WORK TO BE COMPLETED
In the listing below, the lines starting at the line with "要验证 provided 范围不能传递，可以在" and ending at the line with "metsästäminen ja kalastaminen." are to be output verbatim. Images stay out of the copy.

--------------------------------------------------

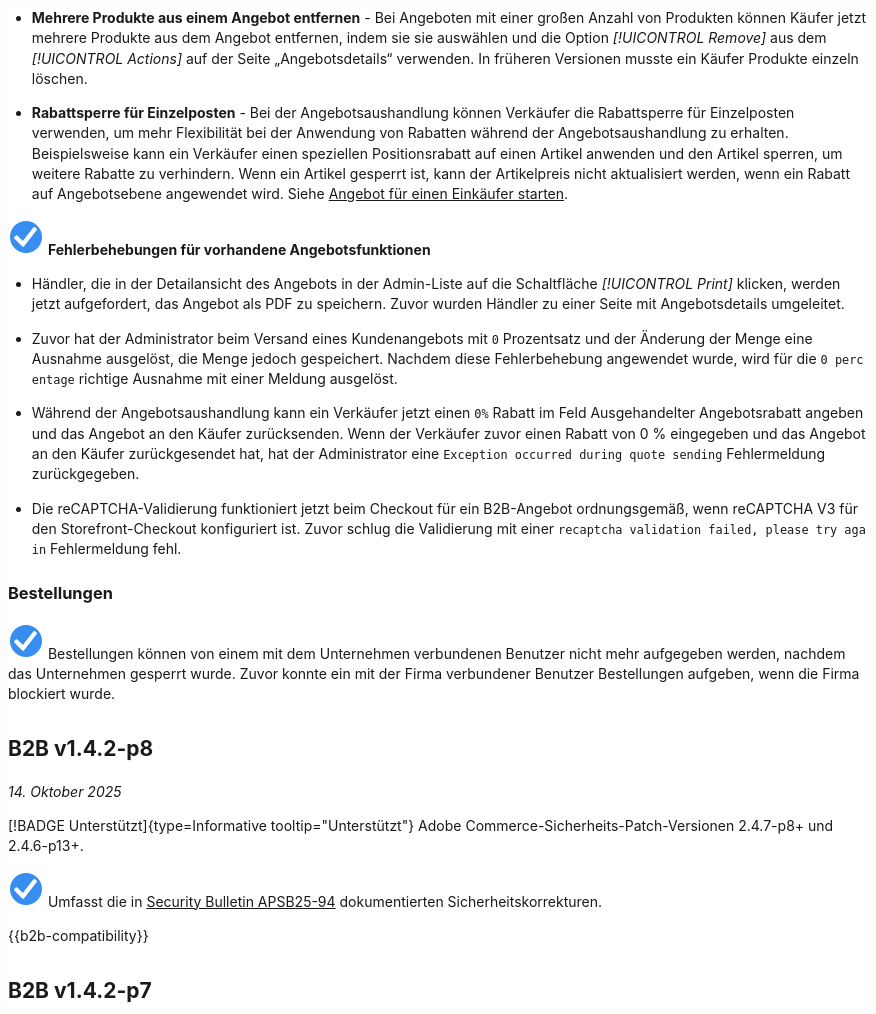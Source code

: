 - **Mehrere Produkte aus einem Angebot entfernen** - Bei Angeboten mit einer großen Anzahl von Produkten können Käufer jetzt mehrere Produkte aus dem Angebot entfernen, indem sie sie auswählen und die Option *[!UICONTROL Remove]* aus dem *[!UICONTROL Actions]* auf der Seite „Angebotsdetails“ verwenden. In früheren Versionen musste ein Käufer Produkte einzeln löschen.

- **Rabattsperre für Einzelposten** - Bei der Angebotsaushandlung können Verkäufer die Rabattsperre für Einzelposten verwenden, um mehr Flexibilität bei der Anwendung von Rabatten während der Angebotsaushandlung zu erhalten. Beispielsweise kann ein Verkäufer einen speziellen Positionsrabatt auf einen Artikel anwenden und den Artikel sperren, um weitere Rabatte zu verhindern. Wenn ein Artikel gesperrt ist, kann der Artikelpreis nicht aktualisiert werden, wenn ein Rabatt auf Angebotsebene angewendet wird. Siehe [Angebot für einen Einkäufer starten](sales-rep-initiates-quote.md).

![Problem behoben](../assets/fix.svg) **Fehlerbehebungen für vorhandene Angebotsfunktionen**

- Händler, die in der Detailansicht des Angebots in der Admin-Liste auf die Schaltfläche *[!UICONTROL Print]* klicken, werden jetzt aufgefordert, das Angebot als PDF zu speichern. Zuvor wurden Händler zu einer Seite mit Angebotsdetails umgeleitet. 

- Zuvor hat der Administrator beim Versand eines Kundenangebots mit `0` Prozentsatz und der Änderung der Menge eine Ausnahme ausgelöst, die Menge jedoch gespeichert. Nachdem diese Fehlerbehebung angewendet wurde, wird für die `0 percentage` richtige Ausnahme mit einer Meldung ausgelöst. 

- Während der Angebotsaushandlung kann ein Verkäufer jetzt einen `0%` Rabatt im Feld Ausgehandelter Angebotsrabatt angeben und das Angebot an den Käufer zurücksenden. Wenn der Verkäufer zuvor einen Rabatt von 0 % eingegeben und das Angebot an den Käufer zurückgesendet hat, hat der Administrator eine `Exception occurred during quote sending` Fehlermeldung zurückgegeben. 

- Die reCAPTCHA-Validierung funktioniert jetzt beim Checkout für ein B2B-Angebot ordnungsgemäß, wenn reCAPTCHA V3 für den Storefront-Checkout konfiguriert ist. Zuvor schlug die Validierung mit einer `recaptcha validation failed, please try again` Fehlermeldung fehl.  

### Bestellungen

![Problem behoben](../assets/fix.svg) Bestellungen können von einem mit dem Unternehmen verbundenen Benutzer nicht mehr aufgegeben werden, nachdem das Unternehmen gesperrt wurde. Zuvor konnte ein mit der Firma verbundener Benutzer Bestellungen aufgeben, wenn die Firma blockiert wurde.

## B2B v1.4.2-p8

*14. Oktober 2025*

[!BADGE Unterstützt]{type=Informative tooltip="Unterstützt"} Adobe Commerce-Sicherheits-Patch-Versionen 2.4.7-p8+ und 2.4.6-p13+.

![Problem behoben](../assets/fix.svg) Umfasst die in [Security Bulletin APSB25-94](https://helpx.adobe.com/security/products/magento/apsb25-94.html) dokumentierten Sicherheitskorrekturen.

{{b2b-compatibility}}

## B2B v1.4.2-p7

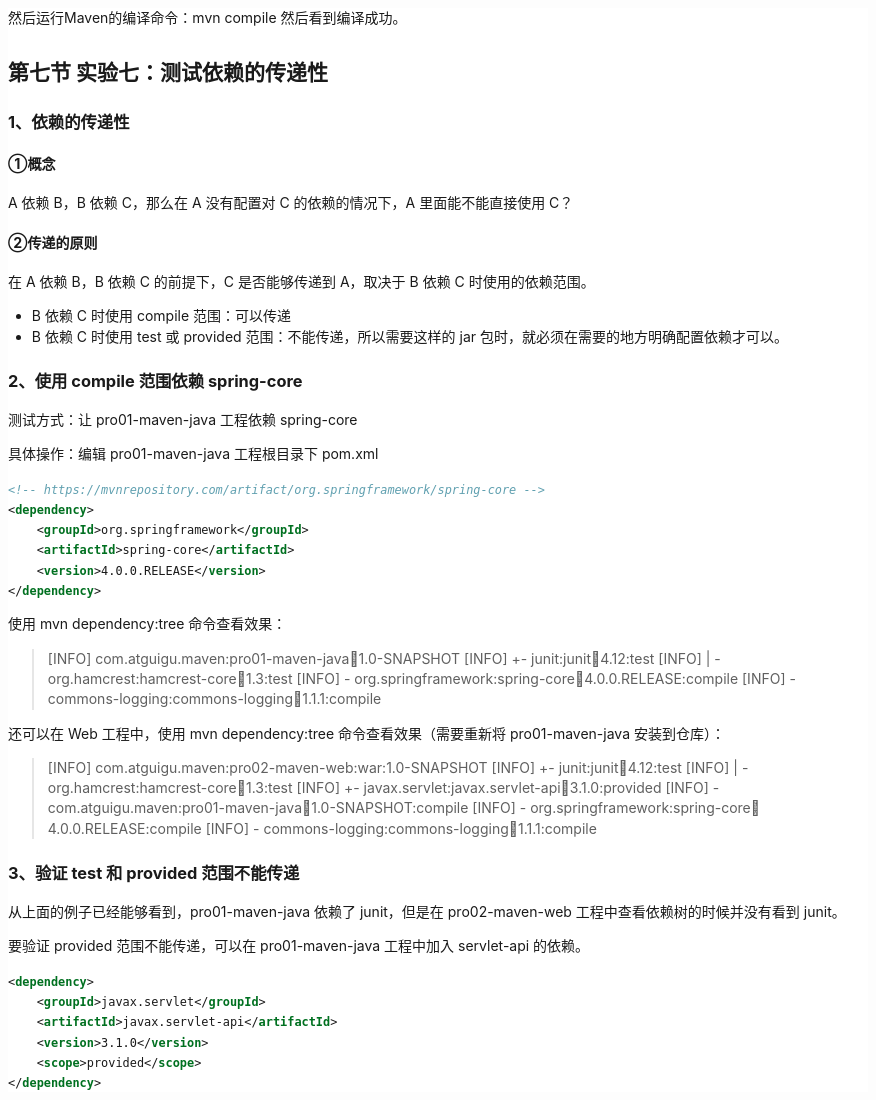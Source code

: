 然后运行Maven的编译命令：mvn compile
然后看到编译成功。


## 第七节 实验七：测试依赖的传递性

### 1、依赖的传递性

#### ①概念
A 依赖 B，B 依赖 C，那么在 A 没有配置对 C 的依赖的情况下，A 里面能不能直接使用 C？

#### ②传递的原则
在 A 依赖 B，B 依赖 C 的前提下，C 是否能够传递到 A，取决于 B 依赖 C 时使用的依赖范围。
- B 依赖 C 时使用 compile 范围：可以传递
- B 依赖 C 时使用 test 或 provided 范围：不能传递，所以需要这样的 jar 包时，就必须在需要的地方明确配置依赖才可以。

### 2、使用 compile 范围依赖 spring-core
测试方式：让 pro01-maven-java 工程依赖 spring-core

具体操作：编辑 pro01-maven-java 工程根目录下 pom.xml

```xml
<!-- https://mvnrepository.com/artifact/org.springframework/spring-core -->
<dependency>
    <groupId>org.springframework</groupId>
    <artifactId>spring-core</artifactId>
    <version>4.0.0.RELEASE</version>
</dependency>
```

使用 mvn dependency:tree 命令查看效果：
> [INFO] com.atguigu.maven:pro01-maven-java:jar:1.0-SNAPSHOT
> [INFO] +- junit:junit:jar:4.12:test
> [INFO] | \- org.hamcrest:hamcrest-core:jar:1.3:test
> [INFO] \- org.springframework:spring-core:jar:4.0.0.RELEASE:compile
> [INFO] \- commons-logging:commons-logging:jar:1.1.1:compile

还可以在 Web 工程中，使用 mvn dependency:tree 命令查看效果（需要重新将 pro01-maven-java 安装到仓库）：
> [INFO] com.atguigu.maven:pro02-maven-web:war:1.0-SNAPSHOT
> [INFO] +- junit:junit:jar:4.12:test
> [INFO] | \- org.hamcrest:hamcrest-core:jar:1.3:test
> [INFO] +- javax.servlet:javax.servlet-api:jar:3.1.0:provided
> [INFO] \- com.atguigu.maven:pro01-maven-java:jar:1.0-SNAPSHOT:compile
> [INFO] \- org.springframework:spring-core:jar:4.0.0.RELEASE:compile
> [INFO] \- commons-logging:commons-logging:jar:1.1.1:compile

### 3、验证 test 和 provided 范围不能传递
从上面的例子已经能够看到，pro01-maven-java 依赖了 junit，但是在 pro02-maven-web 工程中查看依赖树的时候并没有看到 junit。

要验证 provided 范围不能传递，可以在 pro01-maven-java 工程中加入 servlet-api 的依赖。
```xml
<dependency>
    <groupId>javax.servlet</groupId>
    <artifactId>javax.servlet-api</artifactId>
    <version>3.1.0</version>
    <scope>provided</scope>
</dependency>
```
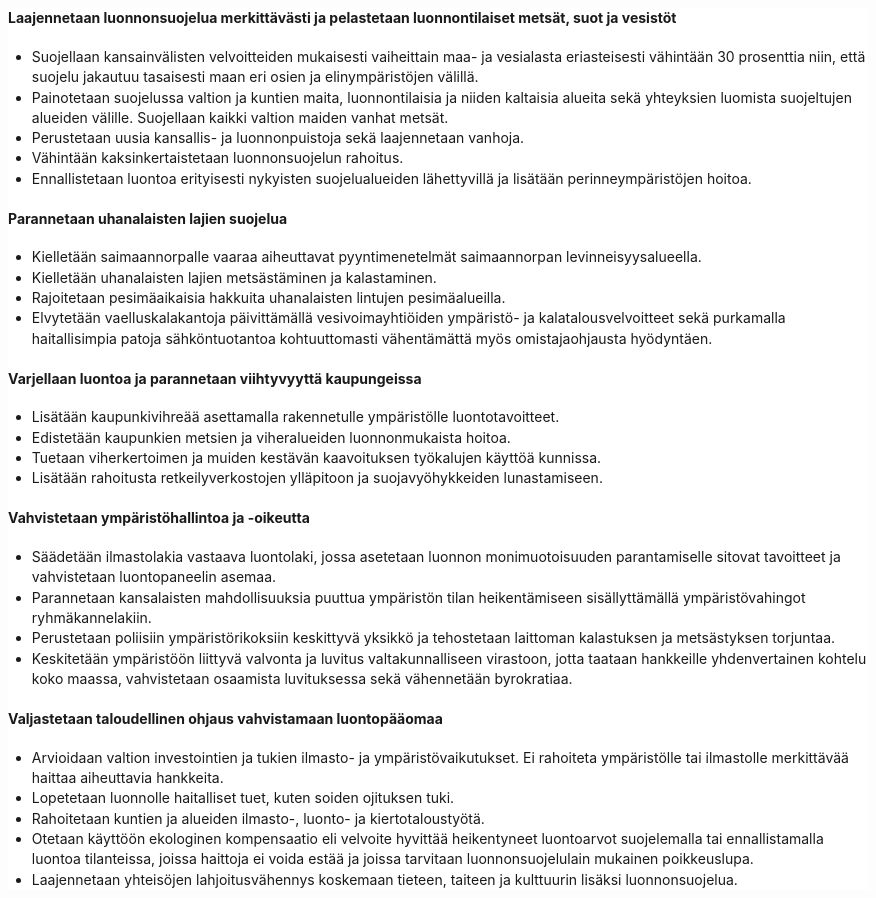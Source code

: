 
#### Laajennetaan luonnonsuojelua merkittävästi ja pelastetaan luonnontilaiset metsät, suot ja vesistöt


* Suojellaan kansainvälisten velvoitteiden mukaisesti vaiheittain maa- ja vesialasta eriasteisesti vähintään 30 prosenttia niin, että suojelu jakautuu tasaisesti maan eri osien ja elinympäristöjen välillä.
* Painotetaan suojelussa valtion ja kuntien maita, luonnontilaisia ja niiden kaltaisia alueita sekä yhteyksien luomista suojeltujen alueiden välille. Suojellaan kaikki valtion maiden vanhat metsät.
* Perustetaan uusia kansallis- ja luonnonpuistoja sekä laajennetaan vanhoja.
* Vähintään kaksinkertaistetaan luonnonsuojelun rahoitus.
* Ennallistetaan luontoa erityisesti nykyisten suojelualueiden lähettyvillä ja lisätään perinneympäristöjen hoitoa.


#### Parannetaan uhanalaisten lajien suojelua


* Kielletään saimaannorpalle vaaraa aiheuttavat pyyntimenetelmät saimaannorpan levinneisyysalueella.
* Kielletään uhanalaisten lajien metsästäminen ja kalastaminen.
* Rajoitetaan pesimäaikaisia hakkuita uhanalaisten lintujen pesimäalueilla.
* Elvytetään vaelluskalakantoja päivittämällä vesivoimayhtiöiden ympäristö- ja kalatalousvelvoitteet sekä purkamalla haitallisimpia patoja sähköntuotantoa kohtuuttomasti vähentämättä myös omistajaohjausta hyödyntäen.


#### Varjellaan luontoa ja parannetaan viihtyvyyttä kaupungeissa


* Lisätään kaupunkivihreää asettamalla rakennetulle ympäristölle luontotavoitteet.
* Edistetään kaupunkien metsien ja viheralueiden luonnonmukaista hoitoa.
* Tuetaan viherkertoimen ja muiden kestävän kaavoituksen työkalujen käyttöä kunnissa.
* Lisätään rahoitusta retkeilyverkostojen ylläpitoon ja suojavyöhykkeiden lunastamiseen.


#### Vahvistetaan ympäristöhallintoa ja -oikeutta


* Säädetään ilmastolakia vastaava luontolaki, jossa asetetaan luonnon monimuotoisuuden parantamiselle sitovat tavoitteet ja vahvistetaan luontopaneelin asemaa.
* Parannetaan kansalaisten mahdollisuuksia puuttua ympäristön tilan heikentämiseen sisällyttämällä ympäristövahingot ryhmäkannelakiin.
* Perustetaan poliisiin ympäristörikoksiin keskittyvä yksikkö ja tehostetaan laittoman kalastuksen ja metsästyksen torjuntaa.
* Keskitetään ympäristöön liittyvä valvonta ja luvitus valtakunnalliseen virastoon, jotta taataan hankkeille yhdenvertainen kohtelu koko maassa, vahvistetaan osaamista luvituksessa sekä vähennetään byrokratiaa.


#### Valjastetaan taloudellinen ohjaus vahvistamaan luontopääomaa


* Arvioidaan valtion investointien ja tukien ilmasto- ja ympäristövaikutukset. Ei rahoiteta ympäristölle tai ilmastolle merkittävää haittaa aiheuttavia hankkeita.
* Lopetetaan luonnolle haitalliset tuet, kuten soiden ojituksen tuki.
* Rahoitetaan kuntien ja alueiden ilmasto-, luonto- ja kiertotaloustyötä.
* Otetaan käyttöön ekologinen kompensaatio eli velvoite hyvittää heikentyneet luontoarvot suojelemalla tai ennallistamalla luontoa tilanteissa, joissa haittoja ei voida estää ja joissa tarvitaan luonnonsuojelulain mukainen poikkeuslupa.
* Laajennetaan yhteisöjen lahjoitusvähennys koskemaan tieteen, taiteen ja kulttuurin lisäksi luonnonsuojelua.
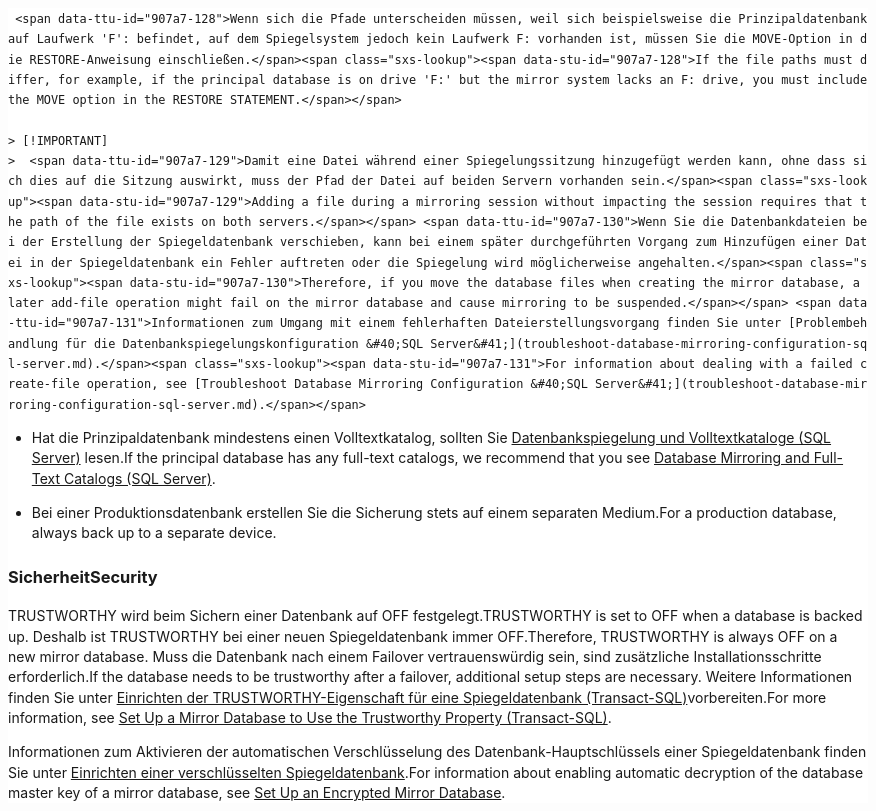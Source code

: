     <span data-ttu-id="907a7-128">Wenn sich die Pfade unterscheiden müssen, weil sich beispielsweise die Prinzipaldatenbank auf Laufwerk 'F': befindet, auf dem Spiegelsystem jedoch kein Laufwerk F: vorhanden ist, müssen Sie die MOVE-Option in die RESTORE-Anweisung einschließen.</span><span class="sxs-lookup"><span data-stu-id="907a7-128">If the file paths must differ, for example, if the principal database is on drive 'F:' but the mirror system lacks an F: drive, you must include the MOVE option in the RESTORE STATEMENT.</span></span>  
  
    > [!IMPORTANT]  
    >  <span data-ttu-id="907a7-129">Damit eine Datei während einer Spiegelungssitzung hinzugefügt werden kann, ohne dass sich dies auf die Sitzung auswirkt, muss der Pfad der Datei auf beiden Servern vorhanden sein.</span><span class="sxs-lookup"><span data-stu-id="907a7-129">Adding a file during a mirroring session without impacting the session requires that the path of the file exists on both servers.</span></span> <span data-ttu-id="907a7-130">Wenn Sie die Datenbankdateien bei der Erstellung der Spiegeldatenbank verschieben, kann bei einem später durchgeführten Vorgang zum Hinzufügen einer Datei in der Spiegeldatenbank ein Fehler auftreten oder die Spiegelung wird möglicherweise angehalten.</span><span class="sxs-lookup"><span data-stu-id="907a7-130">Therefore, if you move the database files when creating the mirror database, a later add-file operation might fail on the mirror database and cause mirroring to be suspended.</span></span> <span data-ttu-id="907a7-131">Informationen zum Umgang mit einem fehlerhaften Dateierstellungsvorgang finden Sie unter [Problembehandlung für die Datenbankspiegelungskonfiguration &#40;SQL Server&#41;](troubleshoot-database-mirroring-configuration-sql-server.md).</span><span class="sxs-lookup"><span data-stu-id="907a7-131">For information about dealing with a failed create-file operation, see [Troubleshoot Database Mirroring Configuration &#40;SQL Server&#41;](troubleshoot-database-mirroring-configuration-sql-server.md).</span></span>  
  
-   <span data-ttu-id="907a7-132">Hat die Prinzipaldatenbank mindestens einen Volltextkatalog, sollten Sie [Datenbankspiegelung und Volltextkataloge &#40;SQL Server&#41;](database-mirroring-and-full-text-catalogs-sql-server.md) lesen.</span><span class="sxs-lookup"><span data-stu-id="907a7-132">If the principal database has any full-text catalogs, we recommend that you see [Database Mirroring and Full-Text Catalogs &#40;SQL Server&#41;](database-mirroring-and-full-text-catalogs-sql-server.md).</span></span>  
  
-   <span data-ttu-id="907a7-133">Bei einer Produktionsdatenbank erstellen Sie die Sicherung stets auf einem separaten Medium.</span><span class="sxs-lookup"><span data-stu-id="907a7-133">For a production database, always back up to a separate device.</span></span>  
  
###  <a name="security"></a><a name="Security"></a> <span data-ttu-id="907a7-134">Sicherheit</span><span class="sxs-lookup"><span data-stu-id="907a7-134">Security</span></span>  
 <span data-ttu-id="907a7-135">TRUSTWORTHY wird beim Sichern einer Datenbank auf OFF festgelegt.</span><span class="sxs-lookup"><span data-stu-id="907a7-135">TRUSTWORTHY is set to OFF when a database is backed up.</span></span> <span data-ttu-id="907a7-136">Deshalb ist TRUSTWORTHY bei einer neuen Spiegeldatenbank immer OFF.</span><span class="sxs-lookup"><span data-stu-id="907a7-136">Therefore, TRUSTWORTHY is always OFF on a new mirror database.</span></span> <span data-ttu-id="907a7-137">Muss die Datenbank nach einem Failover vertrauenswürdig sein, sind zusätzliche Installationsschritte erforderlich.</span><span class="sxs-lookup"><span data-stu-id="907a7-137">If the database needs to be trustworthy after a failover, additional setup steps are necessary.</span></span> <span data-ttu-id="907a7-138">Weitere Informationen finden Sie unter [Einrichten der TRUSTWORTHY-Eigenschaft für eine Spiegeldatenbank &#40;Transact-SQL&#41;](set-up-a-mirror-database-to-use-the-trustworthy-property-transact-sql.md)vorbereiten.</span><span class="sxs-lookup"><span data-stu-id="907a7-138">For more information, see [Set Up a Mirror Database to Use the Trustworthy Property &#40;Transact-SQL&#41;](set-up-a-mirror-database-to-use-the-trustworthy-property-transact-sql.md).</span></span>  
  
 <span data-ttu-id="907a7-139">Informationen zum Aktivieren der automatischen Verschlüsselung des Datenbank-Hauptschlüssels einer Spiegeldatenbank finden Sie unter [Einrichten einer verschlüsselten Spiegeldatenbank](set-up-an-encrypted-mirror-database.md).</span><span class="sxs-lookup"><span data-stu-id="907a7-139">For information about enabling automatic decryption of the database master key of a mirror database, see [Set Up an Encrypted Mirror Database](set-up-an-encrypted-mirror-database.md).</span></span>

--------------------------------------------------

COMPLETED TASK
要验证 provided 范围不能传递，可以在 pro01-maven-java 工程中加入 servlet-api 的依赖。
```xml
<dependency>
    <groupId>javax.servlet</groupId>
    <artifactId>javax.servlet-api</artifactId>
    <version>3.1.0</version>
    <scope>provided</scope>
</dependency>
```
Source code

: 
#### Laajennetaan luonnonsuojelua merkittävästi ja pelastetaan luonnontilaiset metsät, suot ja vesistöt


* Suojellaan kansainvälisten velvoitteiden mukaisesti vaiheittain maa- ja vesialasta eriasteisesti vähintään 30 prosenttia niin, että suojelu jakautuu tasaisesti maan eri osien ja elinympäristöjen välillä.
* Painotetaan suojelussa valtion ja kuntien maita, luonnontilaisia ja niiden kaltaisia alueita sekä yhteyksien luomista suojeltujen alueiden välille. Suojellaan kaikki valtion maiden vanhat metsät.
* Perustetaan uusia kansallis- ja luonnonpuistoja sekä laajennetaan vanhoja.
* Vähintään kaksinkertaistetaan luonnonsuojelun rahoitus.
* Ennallistetaan luontoa erityisesti nykyisten suojelualueiden lähettyvillä ja lisätään perinneympäristöjen hoitoa.


#### Parannetaan uhanalaisten lajien suojelua


* Kielletään saimaannorpalle vaaraa aiheuttavat pyyntimenetelmät saimaannorpan levinneisyysalueella.
* Kielletään uhanalaisten lajien metsästäminen ja kalastaminen.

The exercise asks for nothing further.